2010 Annual Report
1a.Objectives (from AD-416)
Objective 1: Genome sequencing, annotation, and gene-indexing, of Campylobacter species, Salmonella Enteritidis (SE) and pathogenic E. coli to identify targets for rapid detection and differentiation, and fitness and virulence factors. Objective 2: Develop DNA microarrays, and sequence-based typing methods to detect and analyze multiple critical food-borne pathogens; validate assays with food samples. Objective 3: Develop new and/or improved multi-locus sequence typing (MLST) and multi-locus variable tandem repreat analysis (MLVA) methods for human pathogens with emphasis on enterohemorrhagic E. coli. Combine MLST, MLVA and microarray analysis to identify markers associated with pathogen source and fitness, and relate to epidemiology and culture method bias. Objective 4: Develop specific capture and mass spectrometry (MS) methods to detect and fingerprint foodborne pathogens and threat agents. Objective 5: Evaluate methods for inactivating protein toxins. Problem to be Addressed: Through the use of genomics and proteomics develop multiplex assays to detect, identify and differentiate foodborne pathogens on fresh produce (leafy vegetables) to derive fundamental data to increase the safety and security of this commodity. FY07 Objectives of Research: Genome sequencing, annotation, and gene-indexing, of pathogenic E. coli to identify targets for rapid detection and differentiation, and fitness and virulence factors, with special emphasis on E. coli in the environment of produce production. Use fundamental genomic and proteomic information produced to develop microarray or other multiplex immunoreagent methods to identify and analyze genera, species and strains of critical food-borne pathogens.
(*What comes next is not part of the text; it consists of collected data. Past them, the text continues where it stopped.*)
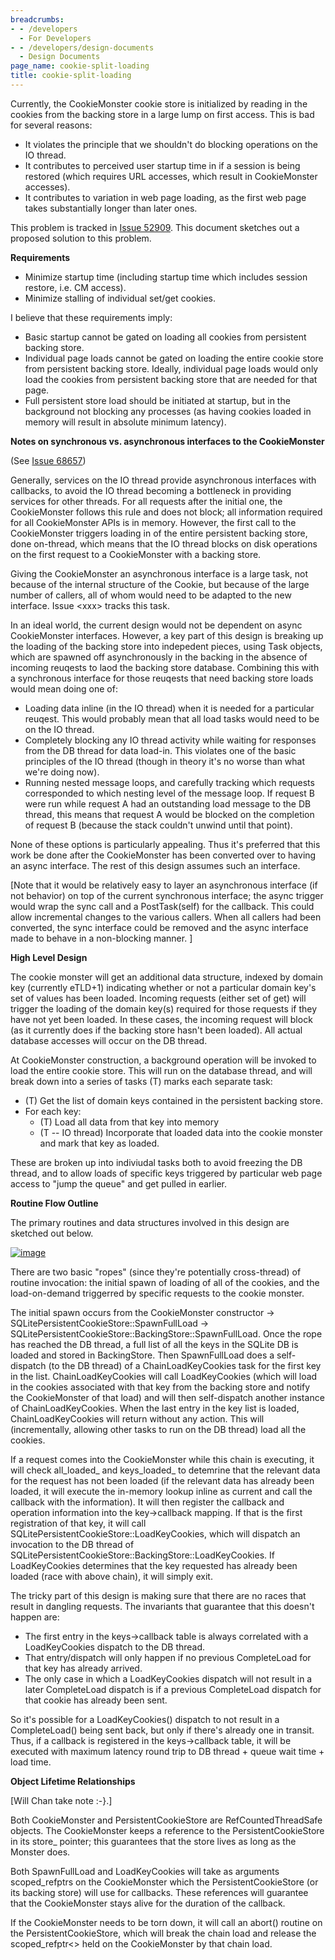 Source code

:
 ```yaml
---
breadcrumbs:
- - /developers
  - For Developers
- - /developers/design-documents
  - Design Documents
page_name: cookie-split-loading
title: cookie-split-loading
---
```


Currently, the CookieMonster cookie store is initialized by reading in the
cookies from the backing store in a large lump on first access. This is bad for
several reasons:

*   It violates the principle that we shouldn't do blocking operations
            on the IO thread.
*   It contributes to perceived user startup time in if a session is
            being restored (which requires URL accesses, which result in
            CookieMonster accesses).
*   It contributes to variation in web page loading, as the first web
            page takes substantially longer than later ones.

This problem is tracked in [Issue 52909](http://crbug.com/52909). This document
sketches out a proposed solution to this problem.

**Requirements**

*   Minimize startup time (including startup time which includes session
            restore, i.e. CM access).
*   Minimize stalling of individual set/get cookies.

I believe that these requirements imply:

*   Basic startup cannot be gated on loading all cookies from persistent
            backing store.
*   Individual page loads cannot be gated on loading the entire cookie
            store from persistent backing store. Ideally, individual page loads
            would only load the cookies from persistent backing store that are
            needed for that page.
*   Full persistent store load should be initiated at startup, but in
            the background not blocking any processes (as having cookies loaded
            in memory will result in absolute minimum latency).

**Notes on synchronous vs. asynchronous interfaces to the CookieMonster**

(See [Issue 68657](http://crbug.com/68657))

Generally, services on the IO thread provide asynchronous interfaces with
callbacks, to avoid the IO thread becoming a bottleneck in providing services
for other threads. For all requests after the initial one, the CookieMonster
follows this rule and does not block; all information required for all
CookieMonster APIs is in memory. However, the first call to the CookieMonster
triggers loading in of the entire persistent backing store, done on-thread,
which means that the IO thread blocks on disk operations on the first request to
a CookieMonster with a backing store.

Giving the CookieMonster an asynchronous interface is a large task, not because
of the internal structure of the Cookie, but because of the large number of
callers, all of whom would need to be adapted to the new interface. Issue
&lt;xxx&gt; tracks this task.

In an ideal world, the current design would not be dependent on async
CookieMonster interfaces. However, a key part of this design is breaking up the
loading of the backing store into indepedent pieces, using Task objects, which
are spawned off asynchronously in the backing in the absence of incoming
reuqests to laod the backing store database. Combining this with a synchronous
interface for those reuqests that need backing store loads would mean doing one
of:

*   Loading data inline (in the IO thread) when it is needed for a
            particular reuqest. This would probably mean that all load tasks
            would need to be on the IO thread.
*   Completely blocking any IO thread activity while waiting for
            responses from the DB thread for data load-in. This violates one of
            the basic principles of the IO thread (though in theory it's no
            worse than what we're doing now).
*   Running nested message loops, and carefully tracking which requests
            corresponded to which nesting level of the message loop. If request
            B were run while request A had an outstanding load message to the DB
            thread, this means that request A would be blocked on the completion
            of request B (because the stack couldn't unwind until that point).

None of these options is particularly appealing. Thus it's preferred that this
work be done after the CookieMonster has been converted over to having an async
interface. The rest of this design assumes such an interface.

\[Note that it would be relatively easy to layer an asynchronous interface (if
not behavior) on top of the current synchronous interface; the async trigger
would wrap the sync call and a PostTask(self) for the callback. This could allow
incremental changes to the various callers. When all callers had been converted,
the sync interface could be removed and the async interface made to behave in a
non-blocking manner. \]

**High Level Design**

The cookie monster will get an additional data structure, indexed by domain key
(currently eTLD+1) indicating whether or not a particular domain key's set of
values has been loaded. Incoming requests (either set of get) will trigger the
loading of the domain key(s) required for those requests if they have not yet
been loaded. In these cases, the incoming request will block (as it currently
does if the backing store hasn't been loaded). All actual database accesses will
occur on the DB thread.

At CookieMonster construction, a background operation will be invoked to load
the entire cookie store. This will run on the database thread, and will break
down into a series of tasks (T) marks each separate task:

*   (T) Get the list of domain keys contained in the persistent backing
            store.
*   For each key:
    *   (T) Load all data from that key into memory
    *   (T -- IO thread) Incorporate that loaded data into the cookie
                monster and mark that key as loaded.

These are broken up into indiviudal tasks both to avoid freezing the DB thread,
and to allow loads of specific keys triggered by particular web page access to
"jump the queue" and get pulled in earlier.

**Routine Flow Outline**

The primary routines and data structures involved in this design are sketched
out below.

[<img alt="image"
src="/developers/design-documents/cookie-split-loading/objects.svg">](/developers/design-documents/cookie-split-loading/objects.svg)

There are two basic "ropes" (since they're potentially cross-thread) of routine
invocation: the initial spawn of loading of all of the cookies, and the
load-on-demand triggerred by specific requests to the cookie monster.

The initial spawn occurs from the CookieMonster constructor -&gt;
SQLitePersistentCookieStore::SpawnFullLoad -&gt;
SQLitePersistentCookieStore::BackingStore::SpawnFullLoad. Once the rope has
reached the DB thread, a full list of all the keys in the SQLite DB is loaded
and stored in BackingStore. Then SpawnFullLoad does a self-dispatch (to the DB
thread) of a ChainLoadKeyCookies task for the first key in the list.
ChainLoadKeyCookies will call LoadKeyCookies (which will load in the cookies
associated with that key from the backing store and notify the CookieMonster of
that load) and will then self-dispatch another instance of ChainLoadKeyCookies.
When the last entry in the key list is loaded, ChainLoadKeyCookies will return
without any action. This will (incrementally, allowing other tasks to run on the
DB thread) load all the cookies.

If a request comes into the CookieMonster while this chain is executing, it will
check all_loaded_ and keys_loaded_ to detemrine that the relevant data for the
request has not been loaded (if the relevant data has already been loaded, it
will execute the in-memory lookup inline as current and call the callback with
the information). It will then register the callback and operation information
into the key-&gt;callback mapping. If that is the first registration of that
key, it will call SQLitePersistentCookieStore::LoadKeyCookies, which will
dispatch an invocation to the DB thread of
SQLitePersistentCookieStore::BackingStore::LoadKeyCookies. If LoadKeyCookies
determines that the key requested has already been loaded (race with above
chain), it will simply exit.

The tricky part of this design is making sure that there are no races that
result in dangling requests. The invariants that guarantee that this doesn't
happen are:

*   The first entry in the keys-&gt;callback table is always correlated
            with a LoadKeyCookies dispatch to the DB thread.
*   That entry/dispatch will only happen if no previous CompleteLoad for
            that key has already arrived.
*   The only case in which a LoadKeyCookies dispatch will not result in
            a later CompleteLoad dispatch is if a previous CompleteLoad dispatch
            for that cookie has already been sent.

So it's possible for a LoadKeyCookies() dispatch to not result in a
CompleteLoad() being sent back, but only if there's already one in transit.
Thus, if a callback is registered in the keys-&gt;callback table, it will be
executed with maximum latency round trip to DB thread + queue wait time + load
time.

**Object Lifetime Relationships**

\[Will Chan take note :-}.\]

Both CookieMonster and PersistentCookieStore are RefCountedThreadSafe objects.
The CookieMonster keeps a reference to the PersistentCookieStore in its store_
pointer; this guarantees that the store lives as long as the Monster does.

Both SpawnFullLoad and LoadKeyCookies will take as arguments scoped_refptrs on
the CookieMonster which the PersistentCookieStore (or its backing store) will
use for callbacks. These references will guarantee that the CookieMonster stays
alive for the duration of the callback.

If the CookieMonster needs to be torn down, it will call an abort() routine on
the PersistentCookieStore, which will break the chain load and release the
scoped_refptr&lt;&gt; held on the CookieMonster by that chain load.
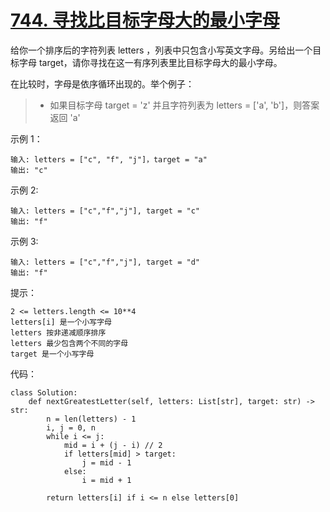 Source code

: # [744. 寻找比目标字母大的最小字母](https://leetcode-cn.com/problems/find-smallest-letter-greater-than-target/)

给你一个排序后的字符列表 letters ，列表中只包含小写英文字母。另给出一个目标字母 target，请你寻找在这一有序列表里比目标字母大的最小字母。

在比较时，字母是依序循环出现的。举个例子：

>- 如果目标字母 target = 'z' 并且字符列表为 letters = ['a', 'b']，则答案返回 'a'
 

示例 1：
```
输入: letters = ["c", "f", "j"]，target = "a"
输出: "c"
```
示例 2:
```
输入: letters = ["c","f","j"], target = "c"
输出: "f"
```
示例 3:
```
输入: letters = ["c","f","j"], target = "d"
输出: "f"
```

提示：
```
2 <= letters.length <= 10**4
letters[i] 是一个小写字母
letters 按非递减顺序排序
letters 最少包含两个不同的字母
target 是一个小写字母
```

代码：
```python3
class Solution:
    def nextGreatestLetter(self, letters: List[str], target: str) -> str:
        n = len(letters) - 1
        i, j = 0, n
        while i <= j:
            mid = i + (j - i) // 2
            if letters[mid] > target:
                j = mid - 1
            else:
                i = mid + 1
        
        return letters[i] if i <= n else letters[0]
```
Identify single nucleotide polymorphism hot-spots in "clonal" pathogens for high resolution fingerprinting. Characterize E. coli O157:H7 strains associated with outbreaks and to identify potential virulence factors and other factors that may enhance fitness in produce production environments (plants, animal hosts, environment).
1b.Approach (from AD-416)
Our objectives address fundamental research to develop high-resolution genotyping methods for characterizing and tracking multiple pathogens related to food. Multiple approaches to methods development are described as contingencies to ensure success. The recent sequence data we have collaborated in producing for Campylobacter and Arcobacter species and collaborations on S. enterica, Ec O157:H7 and Lm genotyping will be invaluable for this work. Recent PSMRU involvement in two outbreak investigations of pre-harvest produce and tree-nuts contaminated with Ec O157:H7 (letter, J. Farrar) and S. Enteritidis (letter, J. Adams), respectively, has confirmed the need for improved methods for tracking pathogens in complex environments, determining their relatedness, and the relevance of these studies also to addressing potential intentional contamination events.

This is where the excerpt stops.